Мама догоняет меня, кладёт ладонь мне на плечо.

– Доброго вечера, добро пожаловать, – она почти поёт.

Мужчина отделывается равнодушным:

– Доброго вечера, леди.

– Чем обязаны? – прохладно уточняю я.

И невольно подмечаю, что время визита выбрано… С одной стороны, на грани приличия. Даже посыльному не пристало в сумерках в часы ужина заявляться в дом, где живут женщины без мужчины. С другой стороны, лорд Верандо явно учёл, что я работаю и подгадал к моему приходу.

Господин Д расцепил руки за спиной, и оказалось, что он держит букет нежных фрезий.

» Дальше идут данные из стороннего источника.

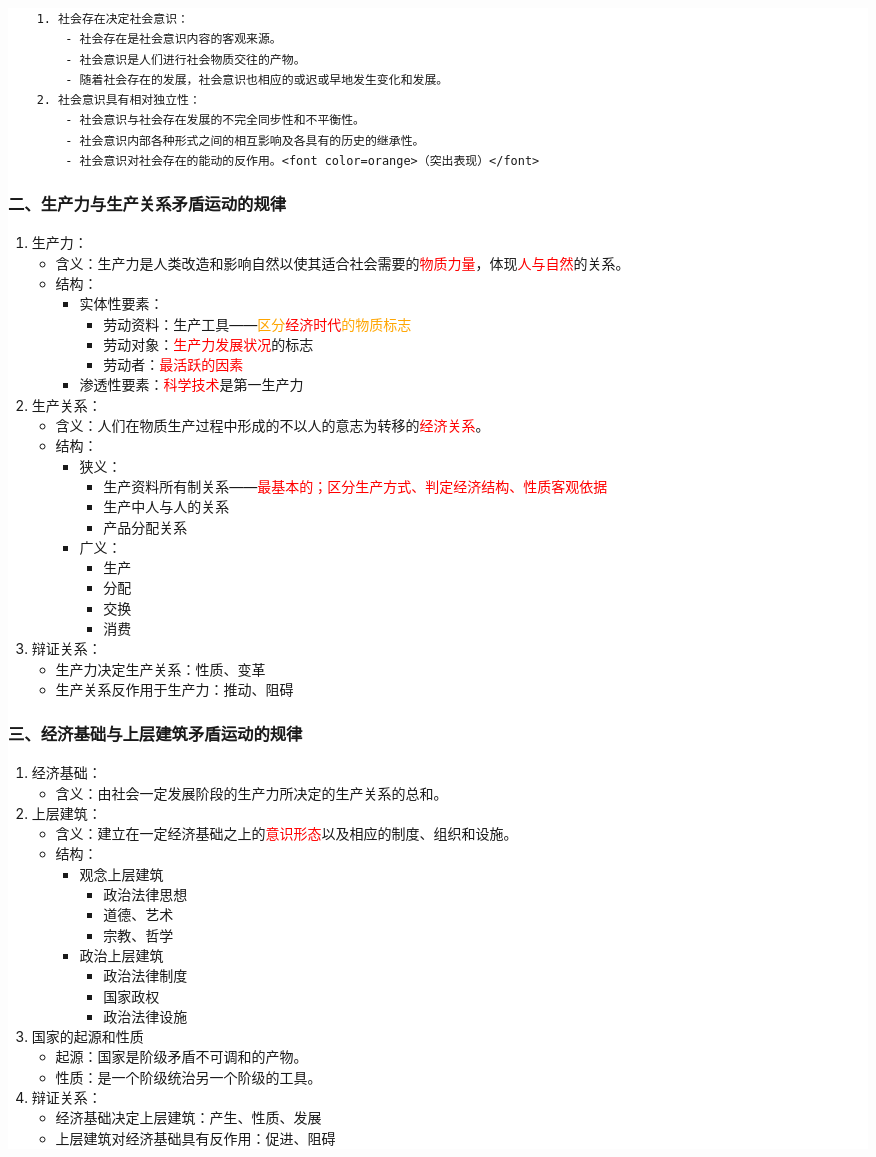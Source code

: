         1. 社会存在决定社会意识：
            - 社会存在是社会意识内容的客观来源。
            - 社会意识是人们进行社会物质交往的产物。
            - 随着社会存在的发展，社会意识也相应的或迟或早地发生变化和发展。
        2. 社会意识具有相对独立性：
            - 社会意识与社会存在发展的不完全同步性和不平衡性。
            - 社会意识内部各种形式之间的相互影响及各具有的历史的继承性。
            - 社会意识对社会存在的能动的反作用。<font color=orange>（突出表现）</font>

### 二、生产力与生产关系矛盾运动的规律

1. 生产力：
    - 含义：生产力是人类改造和影响自然以使其适合社会需要的<font color=red>物质力量</font>，体现<font color=red>人与自然</font>的关系。
    - 结构：
        - 实体性要素：
            - 劳动资料：生产工具——<font color=orange>区分<font color=red>经济时代</font>的物质标志</font>
            - 劳动对象：<font color=red>生产力发展状况</font>的标志
            - 劳动者：<font color=red>最活跃的因素</font>
        - 渗透性要素：<font color=red>科学技术</font>是第一生产力
2. 生产关系：
    - 含义：人们在物质生产过程中形成的不以人的意志为转移的<font color=red>经济关系</font>。
    - 结构：
        - 狭义：
            - 生产资料所有制关系——<font color=red>最基本的；区分生产方式、判定经济结构、性质客观依据</font>
            - 生产中人与人的关系
            - 产品分配关系
        - 广义：
            - 生产
            - 分配
            - 交换
            - 消费
3. 辩证关系：
    - 生产力决定生产关系：性质、变革
    - 生产关系反作用于生产力：推动、阻碍

### 三、经济基础与上层建筑矛盾运动的规律

1. 经济基础：
    - 含义：由社会一定发展阶段的生产力所决定的生产关系的总和。
2. 上层建筑：
    - 含义：建立在一定经济基础之上的<font color=red>意识形态</font>以及相应的制度、组织和设施。
    - 结构：
        - 观念上层建筑
            - 政治法律思想
            - 道德、艺术
            - 宗教、哲学
        - 政治上层建筑
            - 政治法律制度
            - 国家政权
            - 政治法律设施
3. 国家的起源和性质
    - 起源：国家是阶级矛盾不可调和的产物。
    - 性质：是一个阶级统治另一个阶级的工具。
4. 辩证关系：
    - 经济基础决定上层建筑：产生、性质、发展
    - 上层建筑对经济基础具有反作用：促进、阻碍
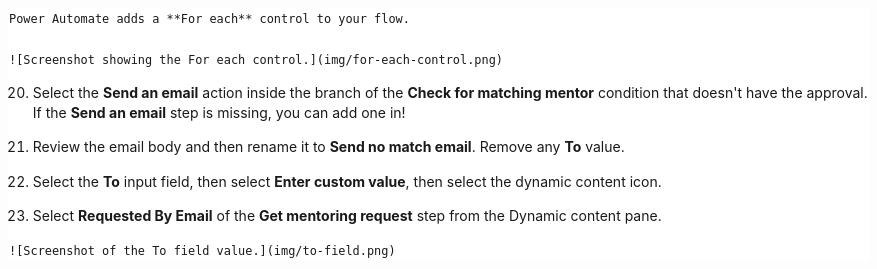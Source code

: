     Power Automate adds a **For each** control to your flow.
    
    ![Screenshot showing the For each control.](img/for-each-control.png)
    
20.  Select the **Send an email** action inside the branch of the **Check for matching mentor** condition that doesn't have the approval. If the **Send an email** step is missing, you can add one in!
    
21.  Review the email body and then rename it to **Send no match email**. Remove any **To** value.
    
22.  Select the **To** input field, then select **Enter custom value**, then select the dynamic content icon.
    
23.  Select **Requested By Email** of the **Get mentoring request** step from the Dynamic content pane.
    
    ![Screenshot of the To field value.](img/to-field.png)
    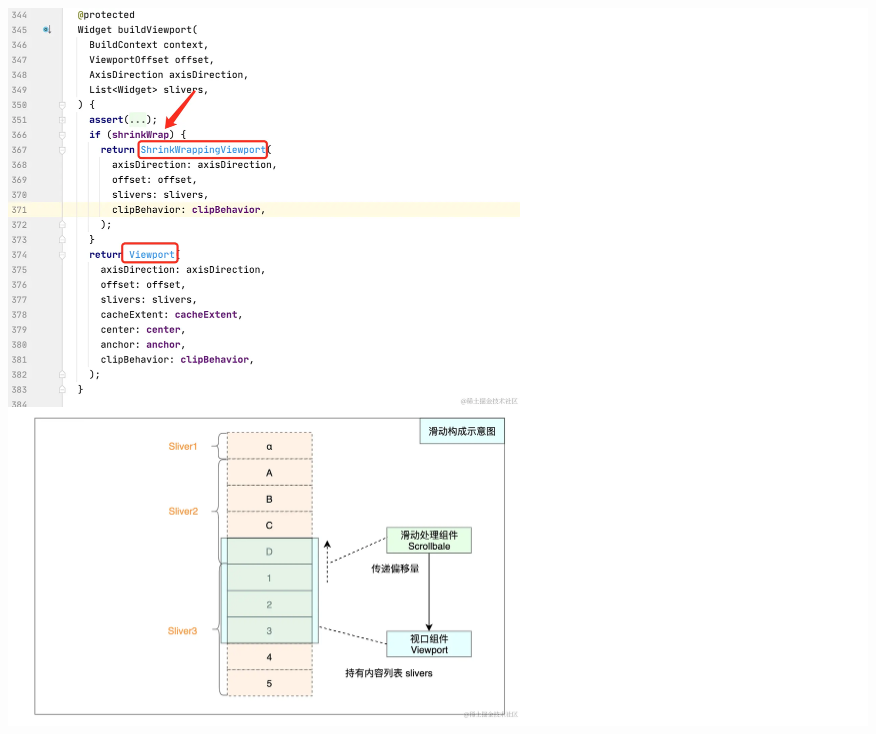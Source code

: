 <img src="assets/1fc9df58ba144cb7aab64515dbd07c02tplv-k3u1fbpfcp-jj-mark1512000q75.webp" alt="img" style="zoom:50%;" />

<img src="assets/b75368902c3a4b2b92765ec389d43eb9tplv-k3u1fbpfcp-jj-mark1512000q75.webp" alt="img" style="zoom:50%;" />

– Леди Иветт, лорд Верандо выражает вам своё восхищение.

Хм…

Я неуверенно принимаю букет, обёрнутый в хрустящую тиснёную бумагу. Между веточек вложена визитная карточка, и я впервые вижу герб Верандо. А ведь далеко не все аристократы имеют право на собственный герб… Я не замечаю, а господин Д ловко вкладывает мне в руку ещё и небольшую коробочку.

Если цветы я могу принять свободно, как и, например, сладости, то от любого иного подарка должна отказаться. Тем более при наличии жениха.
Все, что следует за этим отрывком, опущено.